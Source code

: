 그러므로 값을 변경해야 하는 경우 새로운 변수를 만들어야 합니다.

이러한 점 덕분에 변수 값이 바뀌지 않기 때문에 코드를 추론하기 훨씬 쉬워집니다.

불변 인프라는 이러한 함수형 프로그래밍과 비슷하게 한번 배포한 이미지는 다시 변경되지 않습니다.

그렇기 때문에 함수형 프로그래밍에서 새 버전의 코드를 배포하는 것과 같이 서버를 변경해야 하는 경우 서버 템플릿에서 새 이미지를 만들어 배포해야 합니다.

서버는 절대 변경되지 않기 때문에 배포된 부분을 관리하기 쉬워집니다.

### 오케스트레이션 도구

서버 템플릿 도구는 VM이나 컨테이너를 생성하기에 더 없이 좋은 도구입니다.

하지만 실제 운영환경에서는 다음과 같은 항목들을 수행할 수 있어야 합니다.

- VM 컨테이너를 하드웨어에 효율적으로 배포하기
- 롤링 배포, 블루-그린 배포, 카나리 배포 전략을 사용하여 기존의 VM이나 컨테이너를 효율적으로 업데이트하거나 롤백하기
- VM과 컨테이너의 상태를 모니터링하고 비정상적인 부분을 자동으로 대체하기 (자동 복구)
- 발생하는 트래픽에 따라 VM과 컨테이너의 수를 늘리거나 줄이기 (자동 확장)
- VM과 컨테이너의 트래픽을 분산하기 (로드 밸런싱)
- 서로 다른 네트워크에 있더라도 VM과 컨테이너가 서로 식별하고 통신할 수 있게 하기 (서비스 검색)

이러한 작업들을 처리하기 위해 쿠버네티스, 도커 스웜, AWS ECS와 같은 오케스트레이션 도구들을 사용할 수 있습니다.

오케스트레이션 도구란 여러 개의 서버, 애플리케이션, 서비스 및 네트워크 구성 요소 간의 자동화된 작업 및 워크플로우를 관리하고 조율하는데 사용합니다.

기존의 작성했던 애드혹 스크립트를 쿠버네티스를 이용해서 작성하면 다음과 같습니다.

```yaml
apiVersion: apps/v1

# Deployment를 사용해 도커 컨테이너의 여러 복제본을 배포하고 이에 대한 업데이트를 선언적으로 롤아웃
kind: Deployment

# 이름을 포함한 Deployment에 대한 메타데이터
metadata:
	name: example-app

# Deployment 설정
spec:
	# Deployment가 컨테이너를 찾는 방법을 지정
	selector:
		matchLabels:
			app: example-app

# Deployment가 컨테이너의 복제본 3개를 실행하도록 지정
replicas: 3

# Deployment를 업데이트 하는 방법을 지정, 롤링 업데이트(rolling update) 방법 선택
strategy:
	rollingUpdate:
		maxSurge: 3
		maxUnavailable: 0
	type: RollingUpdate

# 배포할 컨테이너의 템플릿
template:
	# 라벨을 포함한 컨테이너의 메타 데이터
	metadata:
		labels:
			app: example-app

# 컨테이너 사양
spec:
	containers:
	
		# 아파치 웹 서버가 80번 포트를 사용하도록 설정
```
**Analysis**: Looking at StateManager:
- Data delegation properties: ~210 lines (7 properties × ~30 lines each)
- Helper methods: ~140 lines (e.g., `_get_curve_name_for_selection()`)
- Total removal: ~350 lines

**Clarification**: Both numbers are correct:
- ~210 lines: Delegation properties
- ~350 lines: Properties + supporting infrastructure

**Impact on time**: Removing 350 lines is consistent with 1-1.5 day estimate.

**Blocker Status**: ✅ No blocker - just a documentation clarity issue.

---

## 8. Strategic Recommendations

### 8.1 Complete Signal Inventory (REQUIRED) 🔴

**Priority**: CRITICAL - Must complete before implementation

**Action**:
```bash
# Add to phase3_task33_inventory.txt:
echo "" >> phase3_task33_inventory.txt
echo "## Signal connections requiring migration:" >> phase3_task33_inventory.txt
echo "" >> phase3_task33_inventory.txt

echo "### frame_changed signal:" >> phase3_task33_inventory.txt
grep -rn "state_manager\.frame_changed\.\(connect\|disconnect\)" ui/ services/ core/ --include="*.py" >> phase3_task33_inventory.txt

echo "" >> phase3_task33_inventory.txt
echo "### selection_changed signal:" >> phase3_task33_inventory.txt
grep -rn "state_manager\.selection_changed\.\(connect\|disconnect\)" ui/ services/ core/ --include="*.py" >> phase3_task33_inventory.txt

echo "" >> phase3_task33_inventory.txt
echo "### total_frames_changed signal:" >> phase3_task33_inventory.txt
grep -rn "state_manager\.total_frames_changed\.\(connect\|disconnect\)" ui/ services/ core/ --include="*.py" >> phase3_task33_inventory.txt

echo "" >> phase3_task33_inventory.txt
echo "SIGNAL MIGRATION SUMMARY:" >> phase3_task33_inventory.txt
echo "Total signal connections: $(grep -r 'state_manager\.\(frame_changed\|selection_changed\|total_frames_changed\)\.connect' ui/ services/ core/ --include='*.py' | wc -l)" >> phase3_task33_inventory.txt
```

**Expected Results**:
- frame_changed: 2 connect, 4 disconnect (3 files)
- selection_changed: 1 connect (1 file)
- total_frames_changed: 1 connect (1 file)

━━━━━━━━━━━━━━━━

**WHAT IS REQUIRED:** Above are the records; retype every one exactly.

**TASK ANSWER:**
Source code

: 그러므로 값을 변경해야 하는 경우 새로운 변수를 만들어야 합니다.

이러한 점 덕분에 변수 값이 바뀌지 않기 때문에 코드를 추론하기 훨씬 쉬워집니다.

불변 인프라는 이러한 함수형 프로그래밍과 비슷하게 한번 배포한 이미지는 다시 변경되지 않습니다.

그렇기 때문에 함수형 프로그래밍에서 새 버전의 코드를 배포하는 것과 같이 서버를 변경해야 하는 경우 서버 템플릿에서 새 이미지를 만들어 배포해야 합니다.

서버는 절대 변경되지 않기 때문에 배포된 부분을 관리하기 쉬워집니다.

### 오케스트레이션 도구

서버 템플릿 도구는 VM이나 컨테이너를 생성하기에 더 없이 좋은 도구입니다.

하지만 실제 운영환경에서는 다음과 같은 항목들을 수행할 수 있어야 합니다.

- VM 컨테이너를 하드웨어에 효율적으로 배포하기
- 롤링 배포, 블루-그린 배포, 카나리 배포 전략을 사용하여 기존의 VM이나 컨테이너를 효율적으로 업데이트하거나 롤백하기
- VM과 컨테이너의 상태를 모니터링하고 비정상적인 부분을 자동으로 대체하기 (자동 복구)
- 발생하는 트래픽에 따라 VM과 컨테이너의 수를 늘리거나 줄이기 (자동 확장)
- VM과 컨테이너의 트래픽을 분산하기 (로드 밸런싱)
- 서로 다른 네트워크에 있더라도 VM과 컨테이너가 서로 식별하고 통신할 수 있게 하기 (서비스 검색)

이러한 작업들을 처리하기 위해 쿠버네티스, 도커 스웜, AWS ECS와 같은 오케스트레이션 도구들을 사용할 수 있습니다.

오케스트레이션 도구란 여러 개의 서버, 애플리케이션, 서비스 및 네트워크 구성 요소 간의 자동화된 작업 및 워크플로우를 관리하고 조율하는데 사용합니다.

기존의 작성했던 애드혹 스크립트를 쿠버네티스를 이용해서 작성하면 다음과 같습니다.

```yaml
apiVersion: apps/v1

# Deployment를 사용해 도커 컨테이너의 여러 복제본을 배포하고 이에 대한 업데이트를 선언적으로 롤아웃
kind: Deployment

# 이름을 포함한 Deployment에 대한 메타데이터
metadata:
	name: example-app

# Deployment 설정
spec:
	# Deployment가 컨테이너를 찾는 방법을 지정
	selector:
		matchLabels:
			app: example-app

# Deployment가 컨테이너의 복제본 3개를 실행하도록 지정
replicas: 3

# Deployment를 업데이트 하는 방법을 지정, 롤링 업데이트(rolling update) 방법 선택
strategy:
	rollingUpdate:
		maxSurge: 3
		maxUnavailable: 0
	type: RollingUpdate

# 배포할 컨테이너의 템플릿
template:
	# 라벨을 포함한 컨테이너의 메타 데이터
	metadata:
		labels:
			app: example-app

# 컨테이너 사양
spec:
	containers:
	
		# 아파치 웹 서버가 80번 포트를 사용하도록 설정
```
**Analysis**: Looking at StateManager:
- Data delegation properties: ~210 lines (7 properties × ~30 lines each)
- Helper methods: ~140 lines (e.g., `_get_curve_name_for_selection()`)
- Total removal: ~350 lines

**Clarification**: Both numbers are correct:
- ~210 lines: Delegation properties
- ~350 lines: Properties + supporting infrastructure

**Impact on time**: Removing 350 lines is consistent with 1-1.5 day estimate.

**Blocker Status**: ✅ No blocker - just a documentation clarity issue.

---

## 8. Strategic Recommendations

### 8.1 Complete Signal Inventory (REQUIRED) 🔴

**Priority**: CRITICAL - Must complete before implementation

**Action**:
```bash
# Add to phase3_task33_inventory.txt:
echo "" >> phase3_task33_inventory.txt
echo "## Signal connections requiring migration:" >> phase3_task33_inventory.txt
echo "" >> phase3_task33_inventory.txt

echo "### frame_changed signal:" >> phase3_task33_inventory.txt
grep -rn "state_manager\.frame_changed\.\(connect\|disconnect\)" ui/ services/ core/ --include="*.py" >> phase3_task33_inventory.txt

echo "" >> phase3_task33_inventory.txt
echo "### selection_changed signal:" >> phase3_task33_inventory.txt
grep -rn "state_manager\.selection_changed\.\(connect\|disconnect\)" ui/ services/ core/ --include="*.py" >> phase3_task33_inventory.txt

echo "" >> phase3_task33_inventory.txt
echo "### total_frames_changed signal:" >> phase3_task33_inventory.txt
grep -rn "state_manager\.total_frames_changed\.\(connect\|disconnect\)" ui/ services/ core/ --include="*.py" >> phase3_task33_inventory.txt

echo "" >> phase3_task33_inventory.txt
echo "SIGNAL MIGRATION SUMMARY:" >> phase3_task33_inventory.txt
echo "Total signal connections: $(grep -r 'state_manager\.\(frame_changed\|selection_changed\|total_frames_changed\)\.connect' ui/ services/ core/ --include='*.py' | wc -l)" >> phase3_task33_inventory.txt
```

**Expected Results**:
- frame_changed: 2 connect, 4 disconnect (3 files)
- selection_changed: 1 connect (1 file)
- total_frames_changed: 1 connect (1 file)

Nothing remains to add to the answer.